_WORK TASK:_
Set out exactly every line of the entries below, starting at the line that holds "This application is able" and stopping after the line that holds "- There should".

++++++++

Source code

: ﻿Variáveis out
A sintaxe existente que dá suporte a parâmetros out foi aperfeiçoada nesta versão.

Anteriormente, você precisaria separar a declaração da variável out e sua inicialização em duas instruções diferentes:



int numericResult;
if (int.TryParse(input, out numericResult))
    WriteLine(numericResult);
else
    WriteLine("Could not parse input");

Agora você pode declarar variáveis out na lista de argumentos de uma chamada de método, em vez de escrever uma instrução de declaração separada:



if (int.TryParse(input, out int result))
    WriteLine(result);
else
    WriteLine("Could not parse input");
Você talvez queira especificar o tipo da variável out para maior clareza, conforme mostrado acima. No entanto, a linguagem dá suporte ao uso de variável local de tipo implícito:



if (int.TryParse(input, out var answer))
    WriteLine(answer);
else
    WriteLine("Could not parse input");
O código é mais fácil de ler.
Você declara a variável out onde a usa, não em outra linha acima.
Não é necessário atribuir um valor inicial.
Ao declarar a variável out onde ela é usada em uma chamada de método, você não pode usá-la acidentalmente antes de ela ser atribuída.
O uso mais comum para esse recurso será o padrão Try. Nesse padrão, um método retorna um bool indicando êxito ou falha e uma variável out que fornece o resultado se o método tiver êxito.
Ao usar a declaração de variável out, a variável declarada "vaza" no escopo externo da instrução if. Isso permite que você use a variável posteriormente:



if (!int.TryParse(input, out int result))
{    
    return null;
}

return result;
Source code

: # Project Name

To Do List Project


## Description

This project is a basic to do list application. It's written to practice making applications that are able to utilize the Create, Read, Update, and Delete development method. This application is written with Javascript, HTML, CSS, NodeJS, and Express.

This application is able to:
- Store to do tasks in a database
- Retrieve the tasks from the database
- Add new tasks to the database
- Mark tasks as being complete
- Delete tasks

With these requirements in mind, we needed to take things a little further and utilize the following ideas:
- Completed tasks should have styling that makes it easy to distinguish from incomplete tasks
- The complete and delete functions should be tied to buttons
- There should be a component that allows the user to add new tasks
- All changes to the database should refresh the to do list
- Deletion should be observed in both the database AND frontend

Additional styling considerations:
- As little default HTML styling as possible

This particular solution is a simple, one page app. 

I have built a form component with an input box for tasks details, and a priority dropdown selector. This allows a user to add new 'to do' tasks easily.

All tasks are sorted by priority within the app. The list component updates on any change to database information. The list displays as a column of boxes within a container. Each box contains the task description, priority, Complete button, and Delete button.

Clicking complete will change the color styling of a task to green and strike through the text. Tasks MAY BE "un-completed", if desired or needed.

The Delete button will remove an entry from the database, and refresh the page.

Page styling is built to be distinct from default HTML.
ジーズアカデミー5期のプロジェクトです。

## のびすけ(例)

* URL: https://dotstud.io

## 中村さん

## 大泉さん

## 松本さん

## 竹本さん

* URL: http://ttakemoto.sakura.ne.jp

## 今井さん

++++++++

_SOLUTION TO THIS TASK:_
This application is able to:
- Store to do tasks in a database
- Retrieve the tasks from the database
- Add new tasks to the database
- Mark tasks as being complete
- Delete tasks

With these requirements in mind, we needed to take things a little further and utilize the following ideas:
- Completed tasks should have styling that makes it easy to distinguish from incomplete tasks
- The complete and delete functions should be tied to buttons
- There should be a component that allows the user to add new tasks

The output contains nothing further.